** EXERCISE AIM **
Below are the entries; determine how many of their lines contain the string "textbf" and give that figure alone.

[Recorded data]
□ □ □ □

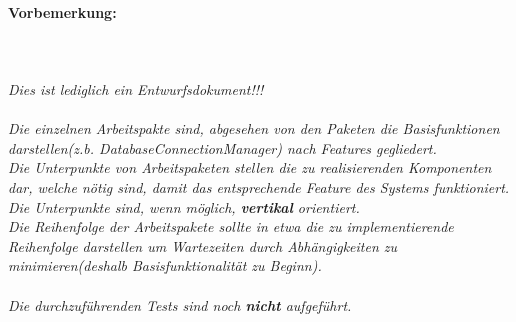 \documentclass[12pt,a4paper]{scrreprt}
\begin{document}
	\paragraph{Vorbemerkung:}\ \\
	 \ \\
	{\it Dies ist lediglich ein Entwurfsdokument!!! \\ \\
		Die einzelnen Arbeitspakte sind, abgesehen von den Paketen die Basisfunktionen darstellen(z.b. DatabaseConnectionManager) nach Features gegliedert.\\
		Die Unterpunkte von Arbeitspaketen stellen die zu realisierenden Komponenten dar, welche nötig sind, damit das entsprechende Feature des Systems funktioniert. Die Unterpunkte sind, wenn möglich, \textbf{vertikal} orientiert.\ \\
		Die Reihenfolge der Arbeitspakete sollte in etwa die zu implementierende Reihenfolge darstellen um  Wartezeiten durch Abhängigkeiten zu minimieren(deshalb Basisfunktionalität zu Beginn).\ \\
		\ \\
		Die durchzuführenden Tests sind noch \textbf{nicht} aufgeführt. 
		 }
	
\end{document}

□ □ □ □

** YOUR RESPONSE **
2